As the years went by and I grew in to a young man, Fr. Grace would hire me to do odd jobs around the grounds of the church property. And there were times when we would drive to his family property in Little Rapids and mow grass at the cabin under what seemed like acres of apple trees. 

I will always remember his kindness and generosity as I prepared to go away to college in Ontario in the mid 1980s. It was a big event for me, considering I had never been on a plane before, let alone outside the west coast of Newfoundland. I was about to embark on a life-changing journey.  

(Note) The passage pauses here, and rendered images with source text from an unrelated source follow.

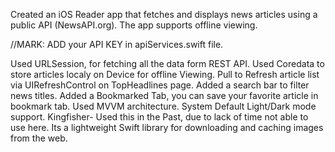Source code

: Created an iOS Reader app that fetches and displays news articles using a public API (NewsAPI.org). The app supports offline viewing.

//MARK: ADD your API KEY in apiServices.swift file.

Used URLSession, for fetching all the data form REST API.
Used Coredata to store articles localy on Device for offline Viewing.
Pull to Refresh article list via UIRefreshControl on TopHeadlines page.
Added a search bar to filter news titles.
Added a Bookmarked Tab, you can save your favorite article in bookmark tab.
Used MVVM architecture.
System Default Light/Dark mode support.
Kingfisher- Used this in the Past, due to lack of time not able to use here. Its a lightweight Swift library for downloading and caching images from the web.
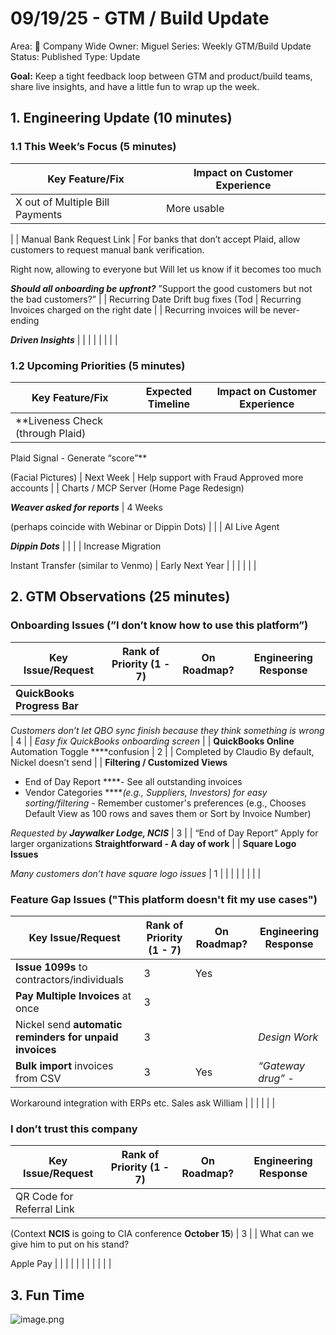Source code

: # 09/19/25 - GTM / Build Update

Area: 🏢 Company Wide
Owner: Miguel
Series: Weekly GTM/Build Update
Status: Published
Type: Update

**Goal:** Keep a tight feedback loop between GTM and product/build teams, share live insights, and have a little fun to wrap up the week.

## 1. Engineering Update (10 minutes)

### 1.1 This Week’s Focus (5 minutes)

| **Key Feature/Fix** | **Impact on Customer Experience** |
| --- | --- |
| X out of Multiple Bill Payments | More usable 

 |
| Manual Bank Request Link | For banks that don’t accept Plaid, allow customers to request manual bank verification.

Right now, allowing to everyone but Will let us know if it becomes too much

***Should all onboarding be upfront?***
”Support the good customers but not the bad customers?” |
| Recurring Date Drift bug fixes (Tod | Recurring Invoices charged on the right date |
| Recurring invoices will be never-ending

***Driven Insights*** |  |
|  |  |
|  |  |

### 1.2 Upcoming Priorities (5 minutes)

| Key Feature/Fix | Expected Timeline | Impact on Customer Experience |
| --- | --- | --- |
| **Liveness Check (through Plaid)
Plaid Signal - Generate “score”**

(Facial Pictures) | Next Week | Help support with Fraud
Approved more accounts |
| Charts / MCP Server (Home Page Redesign)

***Weaver asked for reports*** | 4 Weeks 

(perhaps coincide with Webinar or Dippin Dots) |  |
| AI Live Agent

***Dippin Dots*** |  |  |
| Increase Migration

Instant Transfer (similar to Venmo) | Early Next Year |  |
|  |  |  |

## **2. GTM Observations (25 minutes)**

### Onboarding Issues (”I don’t know how to use this platform”)

| **Key Issue/Request** | **Rank of Priority (1 - 7)** | **On Roadmap?** | **Engineering Response** |
| --- | --- | --- | --- |
| **QuickBooks Progress Bar**

*Customers don’t let QBO sync finish because they think something is wrong* | 4 |  | *Easy fix
QuickBooks onboarding screen* |
| **QuickBooks Online** Automation Toggle ****confusion | 2 |  | Completed by Claudio
By default, Nickel doesn’t send |
| **Filtering / Customized Views**
- End of Day Report
****- See all outstanding invoices
- Vendor Categories 
*****(e.g., Suppliers, Investors) for easy sorting/filtering
-* Remember customer's preferences (e.g., Chooses Default View as 100 rows and saves them or Sort by Invoice Number)

*Requested by **Jaywalker Lodge, NCIS*** | 3 |  | “End of Day Report”
Apply for larger organizations
**Straightforward - A day of work** |
| **Square Logo Issues**

*Many customers don’t have square logo issues* | 1 |  |  |
|  |  |  |  |

### Feature Gap Issues ("This platform doesn't fit my use cases")

| **Key Issue/Request** | **Rank of Priority (1 - 7)** | **On Roadmap?** | **Engineering Response** |
| --- | --- | --- | --- |
| **Issue 1099s** to contractors/individuals | 3 | Yes |  |
| **Pay Multiple Invoices** at once | 3 |  |  |
| Nickel send **automatic reminders for unpaid invoices** | 3 |  | *Design Work* |
| **Bulk import** invoices from CSV | 3 | Yes | *“Gateway drug” -* 

Workaround integration with ERPs etc.
Sales ask William |
|  |  |  |  |

### I don’t trust this company

| **Key Issue/Request** | **Rank of Priority (1 - 7)** | **On Roadmap?** | **Engineering Response** |
| --- | --- | --- | --- |
| QR Code for Referral Link 

(Context **NCIS** is going to CIA conference **October 15**) | 3 |  | What can we give him to put on his stand?

Apple Pay |
|  |  |  |  |
|  |  |  |  |

## **3. Fun Time**

![image.png](09%2019%2025%20-%20GTM%20Build%20Update/image.png)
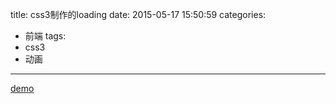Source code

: title: css3制作的loading
date: 2015-05-17 15:50:59
categories:
- 前端
tags:
- css3
- 动画
---
[demo](/demos/css3-loading.html)
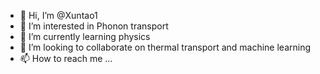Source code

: - 👋 Hi, I’m @Xuntao1
- 👀 I’m interested in Phonon transport
- 🌱 I’m currently learning physics
- 💞️ I’m looking to collaborate on thermal transport and machine learning
- 📫 How to reach me ...

<!---
Xuntao1/Xuntao1 is a ✨ special ✨ repository because its `README.md` (this file) appears on your GitHub profile.
You can click the Preview link to take a look at your changes.
--->

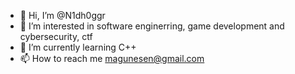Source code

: - 👋 Hi, I’m @N1dh0ggr
- 👀 I’m interested in software enginerring, game development and cybersecurity, ctf
- 🌱 I’m currently learning C++
- 📫 How to reach me magunesen@gmail.com

<!---
N1dh0ggr/N1dh0ggr is a ✨ special ✨ repository because its `README.md` (this file) appears on your GitHub profile.
You can click the Preview link to take a look at your changes.
--->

Days before my departure, while driving to Little Rapids, he said to me, “You can do anything you want, you know?" 

“I know,” I replied. 

“But you can," he repeated. 

“I know,” I repeated.

“You CAN do anything. You can move that mountain,” he said, pointing across the Trans-Canada Highway at the hills that loom over the Humber Valley.  

“They say only God can move mountains, but that's not true. Man can. Man and the right equipment can move that mountain. And you could too."  

I didn't respond — I knew what he meant.  

It was my first pep talk. It has stayed with me all these years. Here I was, an unworldly 20-year-old boy, showing some promise, and my mom's friend was trying his best to inspire me.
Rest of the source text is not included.